You’ve mentioned the construction industry, but it’s something we don’t talk about as much. How does the Government expect this to affect the construction industry?
There are mathematical models, and I have to be careful here. I’m one of the “cautious daredevils”, but even my most conservative calculations show that if ten thousand homes are built, it could result in a 1 per cent increase in the national GDP, in national economic output. And between thirty and fifty thousand homes could easily be built every year. It should be noted that this scheme, this offer is not only for new properties, but also for existing ones.
We’re out of time, but we have one more topic, because the research astronaut Tibor Kapu has returned home, having splashed down in the Pacific on Wednesday. Can we see the significance – even in the long term – of this successful mission? Because his mission was successful.

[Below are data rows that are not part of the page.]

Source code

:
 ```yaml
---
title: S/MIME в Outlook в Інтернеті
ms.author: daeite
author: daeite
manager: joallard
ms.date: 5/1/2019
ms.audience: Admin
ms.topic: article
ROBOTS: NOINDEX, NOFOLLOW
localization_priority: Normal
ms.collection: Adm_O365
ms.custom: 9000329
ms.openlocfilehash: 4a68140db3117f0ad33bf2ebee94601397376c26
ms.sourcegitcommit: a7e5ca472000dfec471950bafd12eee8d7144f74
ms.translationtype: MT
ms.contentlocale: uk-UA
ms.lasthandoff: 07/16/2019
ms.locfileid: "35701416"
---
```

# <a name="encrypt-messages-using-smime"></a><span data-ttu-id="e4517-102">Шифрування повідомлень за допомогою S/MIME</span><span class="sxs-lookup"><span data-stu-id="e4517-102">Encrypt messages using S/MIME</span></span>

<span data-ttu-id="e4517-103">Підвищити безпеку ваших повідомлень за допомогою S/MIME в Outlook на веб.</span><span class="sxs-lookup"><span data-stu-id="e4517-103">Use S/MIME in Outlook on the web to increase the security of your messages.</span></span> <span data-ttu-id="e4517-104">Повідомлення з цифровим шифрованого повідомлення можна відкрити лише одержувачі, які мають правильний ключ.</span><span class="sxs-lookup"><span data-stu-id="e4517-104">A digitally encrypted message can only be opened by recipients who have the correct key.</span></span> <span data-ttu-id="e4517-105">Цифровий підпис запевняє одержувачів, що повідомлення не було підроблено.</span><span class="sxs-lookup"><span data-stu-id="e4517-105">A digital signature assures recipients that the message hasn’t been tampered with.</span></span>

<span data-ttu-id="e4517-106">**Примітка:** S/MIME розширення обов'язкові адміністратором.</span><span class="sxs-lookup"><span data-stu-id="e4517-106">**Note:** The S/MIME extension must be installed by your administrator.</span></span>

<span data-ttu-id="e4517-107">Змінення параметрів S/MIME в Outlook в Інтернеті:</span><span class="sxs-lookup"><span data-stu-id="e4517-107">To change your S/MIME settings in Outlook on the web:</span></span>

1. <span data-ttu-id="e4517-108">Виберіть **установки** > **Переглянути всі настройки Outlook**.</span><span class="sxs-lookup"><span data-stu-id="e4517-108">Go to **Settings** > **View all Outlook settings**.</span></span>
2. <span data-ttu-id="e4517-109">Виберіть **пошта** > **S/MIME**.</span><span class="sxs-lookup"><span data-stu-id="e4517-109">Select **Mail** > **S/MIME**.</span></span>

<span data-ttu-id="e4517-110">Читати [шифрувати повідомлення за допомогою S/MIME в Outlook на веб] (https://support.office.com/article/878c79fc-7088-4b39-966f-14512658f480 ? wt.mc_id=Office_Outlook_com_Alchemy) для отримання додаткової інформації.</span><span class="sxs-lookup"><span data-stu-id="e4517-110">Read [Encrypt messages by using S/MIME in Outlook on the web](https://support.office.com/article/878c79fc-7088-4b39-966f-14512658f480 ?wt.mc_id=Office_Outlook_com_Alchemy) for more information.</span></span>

I’ve been listening as much as I can to the scientists who have been talking about the experiments that Tibor Kapu – our glorious new hero – carried out in space. These are difficult to describe, or somehow strange, but the scientists say that they represent important and valuable research. But I look at it from a different angle. Somewhere I read that there are twelve nations in the world that can claim to have sent a person into space, and we Hungarians are one of those twelve. And while we’re on the subject, let’s promote justice and fairness; because of course everyone’s talking about Tibor Kapu, just as they were talking about Bertalan Farkas forty or so years ago – but there was a second man in all this too. At times like this we don’t train one astronaut, but we train two. Because, as the old-timers used to say, one child is no child ; and one astronaut is no astronaut, because anything could happen – and then what would we do? His name isn’t mentioned very often, although he’s done everything, he’s prepared in the same way. He’s a great man of great intellect; his name is Gyula Cserényi, but he remains in the shadows because he didn’t go up – but he still deserves credit.
Among these subjects I’ve been asking Prime Minister Viktor Orbán about were the draft for the next EU budget, the protests against forced conscription in Ukraine, and the impact of the Home Start Programme.